Na última semana, encontrei um desses “textões” publicado em um site de variedades. Resolvi ler. Qual não foi minha surpresa quando percebi na leitura um dos mais enérgicos e belos comentários sobre a luta contra a desigualdade no Brasil.
O “textão”, publicado em 30 de junho, é do publicitário Felipe Silva e o motivo da escrita é o nascimento de seu filho. Ele inicia a postagem dizendo que antes de conhecerem o Murilo, que nascia naquele dia, seria importante conhecer o próprio Felipe, o pai.
Felipe é hoje publicitário, contra tudo e contra todos. Aos 18 anos, vivia em uma favela, no Rio de Janeiro, sem dinheiro e sem emprego. Diante da situação, ele escreve, as opções eram duas. A escolha fácil, o tráfico de drogas. A escolha difícil, um projeto social do Governo do Estado para jovens de comunidades carentes. Ser auxiliar de serviços gerais. Literalmente: faxineiro de órgão público. Avante na opção dois. Ele quis vencer honesto.
Decisão tomada, realidade enfrentada. Essa escolha não representava qualquer perspectiva de melhora a curto prazo, com embates sociais que insistiam em bater à porta. Durante o almoço, por exemplo, ele conta que no refeitório do hospital da PM os auxiliares de serviços gerais só podiam almoçar por último, depois de enfermeiros, médicos e policiais. Por causa disso, não sobrava carne. Então, diariamente, o cardápio era o mesmo: ovo frito.
Para quem, todos os dias, pode escolher o prato do almoço, é de se imaginar um profundo sacrifício a falta de opção. Imagine, ovo frito todo dia, mas, onde não há escolha, não há opção, e sem opção vivemos com o que nos é imposto.
Como se o cenário não parecesse completamente desfavorável, Felipe decidiu guardar dinheiro para entrar na faculdade. Comprou aqueles guias para estudantes, leu inteiro e quis fazer publicidade, ser redator.

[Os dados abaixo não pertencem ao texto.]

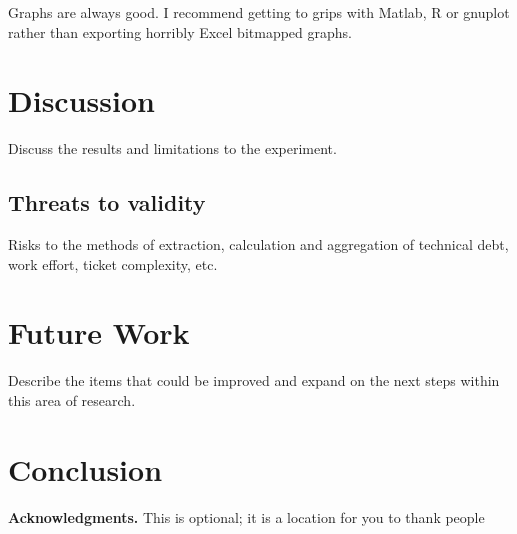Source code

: \documentclass{mpaper}
\begin{document}
Graphs are always good. I recommend getting to grips with Matlab, R or
gnuplot rather than exporting horribly Excel bitmapped graphs.

\section{Discussion}
\label{discussion}

Discuss the results and limitations to the experiment.

\subsection{Threats to validity}
\label{validity}

Risks to the methods of extraction, calculation and aggregation of technical
debt, work effort, ticket complexity, etc.


\section{Future Work}
\label{future-work}

Describe the items that could be improved and expand on the next steps within
this area of research.

\section{Conclusion}
\label{conclusion}

{\bf Acknowledgments.}
This is optional; it is a location for you to thank people



\end{document}
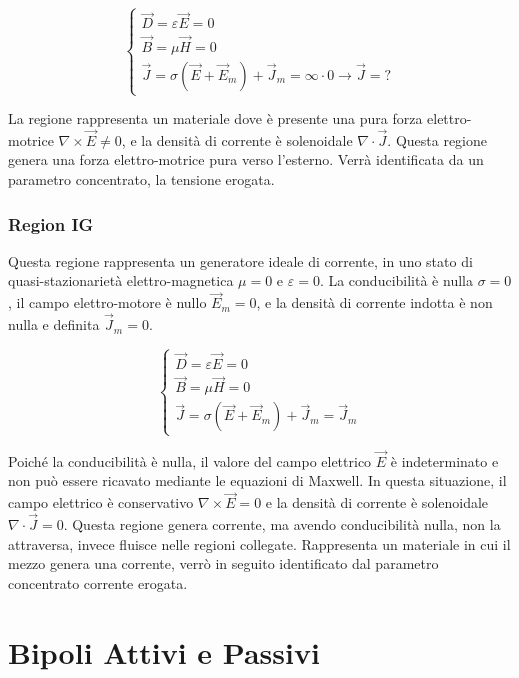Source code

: \documentclass{article}
\numberwithin{equation}{subsection}
\begin{document}
\begin{equation*}
    \begin{cases}
        \vec{D}=\varepsilon\vec{E}=0\\
        \vec{B}=\mu\vec{H}=0\\
        \vec{J}=\sigma(\vec{E}+\vec{E}_m)+\vec{J}_m=\infty\cdot0\to\vec{J}=?
    \end{cases}
\end{equation*}

La regione rappresenta un materiale dove è presente una pura forza elettro-motrice $\nabla\times\vec{E}\neq0$, e la densità di corrente è solenoidale $\nabla\cdot\vec{J}$. 
Questa regione genera una forza elettro-motrice pura verso l'esterno. 
Verrà identificata da un parametro concentrato, la tensione erogata.

\subsubsection{Region IG}

Questa regione rappresenta un generatore ideale di corrente, in uno stato di quasi-stazionarietà elettro-magnetica $\mu=0$ e $\varepsilon=0$. La conducibilità è nulla $\sigma=0$, 
il campo elettro-motore è nullo $\vec{E}_m=0$, e la densità di corrente indotta è non nulla e definita $\vec{J}_m=0$. 

\begin{equation*}
    \begin{cases}
        \vec{D}=\varepsilon\vec{E}=0\\
        \vec{B}=\mu\vec{H}=0\\
        \vec{J}=\sigma(\vec{E}+\vec{E}_m)+\vec{J}_m=\vec{J}_m
    \end{cases}
\end{equation*}

Poiché la conducibilità è nulla, il valore del campo elettrico $\vec{E}$ è indeterminato e non può essere ricavato mediante le equazioni di Maxwell. In 
questa situazione, il campo elettrico è conservativo $\nabla\times\vec{E}=0$ e la densità di corrente è solenoidale $\nabla\cdot\vec{J}=0$. 
Questa regione genera corrente, ma avendo conducibilità nulla, non la attraversa, invece fluisce nelle regioni collegate. Rappresenta un materiale in cui il 
mezzo genera una corrente, verrò in seguito identificato dal parametro concentrato corrente erogata.

\clearpage

\section{Bipoli Attivi e Passivi}
\end{document}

Aos 22 anos só tinha lido três livros na vida e o dinheiro para pagar a faculdade era cada vez mais difícil de conseguir.
Hoje, aos 33 anos, Felipe diz que vive em uma casa de dois andares, tem carro, viajou para Nova York, é redator de uma das maiores agências de publicidade do mundo, leu mais de 200 livros, conquistou prêmio em Cannes e construiu uma casa para a mãe.
Em todo o desabafo de Felipe, a pergunta que fica é: quem entra no crime, é porque quer? A luta, inglória, para ter um emprego, dignidade, casa, carro, sem que a polícia bata à porta sem motivo aparente é o caminho mais difícil. É uma transposição constante de barreiras que a maioria de nós nem pode imaginar o quanto é desgastante.
Relevar a luta dos “Felipes” quando as opções nos aparecem à frente, de bandeja, é simples. Difícil é brigar contra a realidade, quando os pequenos obstáculos diários já nos causam um desgaste absurdo.
Não podemos construir um País que impõe barreiras e fecha os olhos para quem as transpõem. O Felipe pode ser aquela que te ajuda na limpeza de casa ou aquele que retira o lixo da porta do seu trabalho. Talvez eles não façam o “textão”, mas decerto compartilham o sentimento.